START Data records

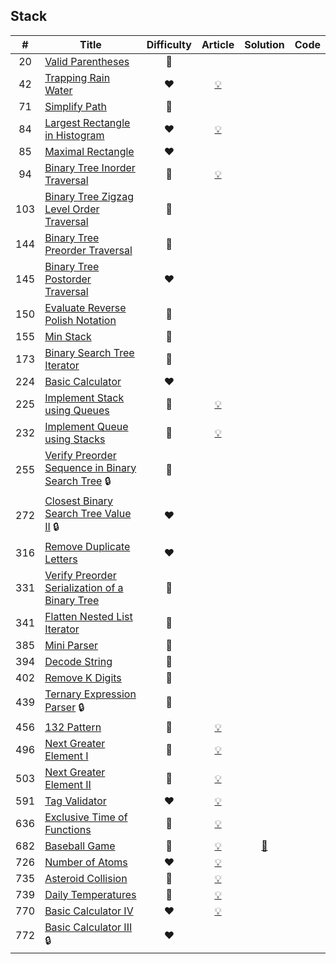 
## Stack

|#|Title|Difficulty|Article|Solution|Code|
|:---:|---|:---:|:---:|:---:|:---:|
|20|[Valid Parentheses](https://leetcode.com/problems/valid-parentheses) |💚||||
|42|[Trapping Rain Water](https://leetcode.com/problems/trapping-rain-water) |❤️|[💡](https://leetcode.com/articles/trapping-rain-water)|||
|71|[Simplify Path](https://leetcode.com/problems/simplify-path) |🧡||||
|84|[Largest Rectangle in Histogram](https://leetcode.com/problems/largest-rectangle-in-histogram) |❤️|[💡](https://leetcode.com/articles/largest-rectangle-histogram)|||
|85|[Maximal Rectangle](https://leetcode.com/problems/maximal-rectangle) |❤️||||
|94|[Binary Tree Inorder Traversal](https://leetcode.com/problems/binary-tree-inorder-traversal) |🧡|[💡](https://leetcode.com/articles/binary-tree-inorder-traversal)|||
|103|[Binary Tree Zigzag Level Order Traversal](https://leetcode.com/problems/binary-tree-zigzag-level-order-traversal) |🧡||||
|144|[Binary Tree Preorder Traversal](https://leetcode.com/problems/binary-tree-preorder-traversal) |🧡||||
|145|[Binary Tree Postorder Traversal](https://leetcode.com/problems/binary-tree-postorder-traversal) |❤️||||
|150|[Evaluate Reverse Polish Notation](https://leetcode.com/problems/evaluate-reverse-polish-notation) |🧡||||
|155|[Min Stack](https://leetcode.com/problems/min-stack) |💚||||
|173|[Binary Search Tree Iterator](https://leetcode.com/problems/binary-search-tree-iterator) |🧡||||
|224|[Basic Calculator](https://leetcode.com/problems/basic-calculator) |❤️||||
|225|[Implement Stack using Queues](https://leetcode.com/problems/implement-stack-using-queues) |💚|[💡](https://leetcode.com/articles/implement-stack-using-queues)|||
|232|[Implement Queue using Stacks](https://leetcode.com/problems/implement-queue-using-stacks) |💚|[💡](https://leetcode.com/articles/implement-queue-using-stacks)|||
|255|[Verify Preorder Sequence in Binary Search Tree](https://leetcode.com/problems/verify-preorder-sequence-in-binary-search-tree) 🔒|🧡||||
|272|[Closest Binary Search Tree Value II](https://leetcode.com/problems/closest-binary-search-tree-value-ii) 🔒|❤️||||
|316|[Remove Duplicate Letters](https://leetcode.com/problems/remove-duplicate-letters) |❤️||||
|331|[Verify Preorder Serialization of a Binary Tree](https://leetcode.com/problems/verify-preorder-serialization-of-a-binary-tree) |🧡||||
|341|[Flatten Nested List Iterator](https://leetcode.com/problems/flatten-nested-list-iterator) |🧡||||
|385|[Mini Parser](https://leetcode.com/problems/mini-parser) |🧡||||
|394|[Decode String](https://leetcode.com/problems/decode-string) |🧡||||
|402|[Remove K Digits](https://leetcode.com/problems/remove-k-digits) |🧡||||
|439|[Ternary Expression Parser](https://leetcode.com/problems/ternary-expression-parser) 🔒|🧡||||
|456|[132 Pattern](https://leetcode.com/problems/132-pattern) |🧡|[💡](https://leetcode.com/articles/132-pattern)|||
|496|[Next Greater Element I](https://leetcode.com/problems/next-greater-element-i) |💚|[💡](https://leetcode.com/articles/greater-element-i)|||
|503|[Next Greater Element II](https://leetcode.com/problems/next-greater-element-ii) |🧡|[💡](https://leetcode.com/articles/next-greater-element-ii)|||
|591|[Tag Validator](https://leetcode.com/problems/tag-validator) |❤️|[💡](https://leetcode.com/articles/tag-validator)|||
|636|[Exclusive Time of Functions](https://leetcode.com/problems/exclusive-time-of-functions) |🧡|[💡](https://leetcode.com/articles/exclusive-time-of-functions)|||
|682|[Baseball Game](https://leetcode.com/problems/baseball-game) |💚|[💡](https://leetcode.com/articles/baseball-game)|[📜](./solutions/682.%20Baseball%20Game.md)||
|726|[Number of Atoms](https://leetcode.com/problems/number-of-atoms) |❤️|[💡](https://leetcode.com/articles/number-of-atoms)|||
|735|[Asteroid Collision](https://leetcode.com/problems/asteroid-collision) |🧡|[💡](https://leetcode.com/articles/asteroid-collision)|||
|739|[Daily Temperatures](https://leetcode.com/problems/daily-temperatures) |🧡|[💡](https://leetcode.com/articles/daily-temperatures)|||
|770|[Basic Calculator IV](https://leetcode.com/problems/basic-calculator-iv) |❤️|[💡](https://leetcode.com/articles/basic-calculator-iv)|||
|772|[Basic Calculator III](https://leetcode.com/problems/basic-calculator-iii) 🔒|❤️||||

END Data records

→ **Work required**: Keep the pictures out, and write out the rest of the data above word for word.

→ **Result below**:
## Stack

|#|Title|Difficulty|Article|Solution|Code|
|:---:|---|:---:|:---:|:---:|:---:|
|20|[Valid Parentheses](https://leetcode.com/problems/valid-parentheses) |💚||||
|42|[Trapping Rain Water](https://leetcode.com/problems/trapping-rain-water) |❤️|[💡](https://leetcode.com/articles/trapping-rain-water)|||
|71|[Simplify Path](https://leetcode.com/problems/simplify-path) |🧡||||
|84|[Largest Rectangle in Histogram](https://leetcode.com/problems/largest-rectangle-in-histogram) |❤️|[💡](https://leetcode.com/articles/largest-rectangle-histogram)|||
|85|[Maximal Rectangle](https://leetcode.com/problems/maximal-rectangle) |❤️||||
|94|[Binary Tree Inorder Traversal](https://leetcode.com/problems/binary-tree-inorder-traversal) |🧡|[💡](https://leetcode.com/articles/binary-tree-inorder-traversal)|||
|103|[Binary Tree Zigzag Level Order Traversal](https://leetcode.com/problems/binary-tree-zigzag-level-order-traversal) |🧡||||
|144|[Binary Tree Preorder Traversal](https://leetcode.com/problems/binary-tree-preorder-traversal) |🧡||||
|145|[Binary Tree Postorder Traversal](https://leetcode.com/problems/binary-tree-postorder-traversal) |❤️||||
|150|[Evaluate Reverse Polish Notation](https://leetcode.com/problems/evaluate-reverse-polish-notation) |🧡||||
|155|[Min Stack](https://leetcode.com/problems/min-stack) |💚||||
|173|[Binary Search Tree Iterator](https://leetcode.com/problems/binary-search-tree-iterator) |🧡||||
|224|[Basic Calculator](https://leetcode.com/problems/basic-calculator) |❤️||||
|225|[Implement Stack using Queues](https://leetcode.com/problems/implement-stack-using-queues) |💚|[💡](https://leetcode.com/articles/implement-stack-using-queues)|||
|232|[Implement Queue using Stacks](https://leetcode.com/problems/implement-queue-using-stacks) |💚|[💡](https://leetcode.com/articles/implement-queue-using-stacks)|||
|255|[Verify Preorder Sequence in Binary Search Tree](https://leetcode.com/problems/verify-preorder-sequence-in-binary-search-tree) 🔒|🧡||||
|272|[Closest Binary Search Tree Value II](https://leetcode.com/problems/closest-binary-search-tree-value-ii) 🔒|❤️||||
|316|[Remove Duplicate Letters](https://leetcode.com/problems/remove-duplicate-letters) |❤️||||
|331|[Verify Preorder Serialization of a Binary Tree](https://leetcode.com/problems/verify-preorder-serialization-of-a-binary-tree) |🧡||||
|341|[Flatten Nested List Iterator](https://leetcode.com/problems/flatten-nested-list-iterator) |🧡||||
|385|[Mini Parser](https://leetcode.com/problems/mini-parser) |🧡||||
|394|[Decode String](https://leetcode.com/problems/decode-string) |🧡||||
|402|[Remove K Digits](https://leetcode.com/problems/remove-k-digits) |🧡||||
|439|[Ternary Expression Parser](https://leetcode.com/problems/ternary-expression-parser) 🔒|🧡||||
|456|[132 Pattern](https://leetcode.com/problems/132-pattern) |🧡|[💡](https://leetcode.com/articles/132-pattern)|||
|496|[Next Greater Element I](https://leetcode.com/problems/next-greater-element-i) |💚|[💡](https://leetcode.com/articles/greater-element-i)|||
|503|[Next Greater Element II](https://leetcode.com/problems/next-greater-element-ii) |🧡|[💡](https://leetcode.com/articles/next-greater-element-ii)|||
|591|[Tag Validator](https://leetcode.com/problems/tag-validator) |❤️|[💡](https://leetcode.com/articles/tag-validator)|||
|636|[Exclusive Time of Functions](https://leetcode.com/problems/exclusive-time-of-functions) |🧡|[💡](https://leetcode.com/articles/exclusive-time-of-functions)|||
|682|[Baseball Game](https://leetcode.com/problems/baseball-game) |💚|[💡](https://leetcode.com/articles/baseball-game)|[📜](./solutions/682.%20Baseball%20Game.md)||
|726|[Number of Atoms](https://leetcode.com/problems/number-of-atoms) |❤️|[💡](https://leetcode.com/articles/number-of-atoms)|||
|735|[Asteroid Collision](https://leetcode.com/problems/asteroid-collision) |🧡|[💡](https://leetcode.com/articles/asteroid-collision)|||
|739|[Daily Temperatures](https://leetcode.com/problems/daily-temperatures) |🧡|[💡](https://leetcode.com/articles/daily-temperatures)|||
|770|[Basic Calculator IV](https://leetcode.com/problems/basic-calculator-iv) |❤️|[💡](https://leetcode.com/articles/basic-calculator-iv)|||
|772|[Basic Calculator III](https://leetcode.com/problems/basic-calculator-iii) 🔒|❤️||||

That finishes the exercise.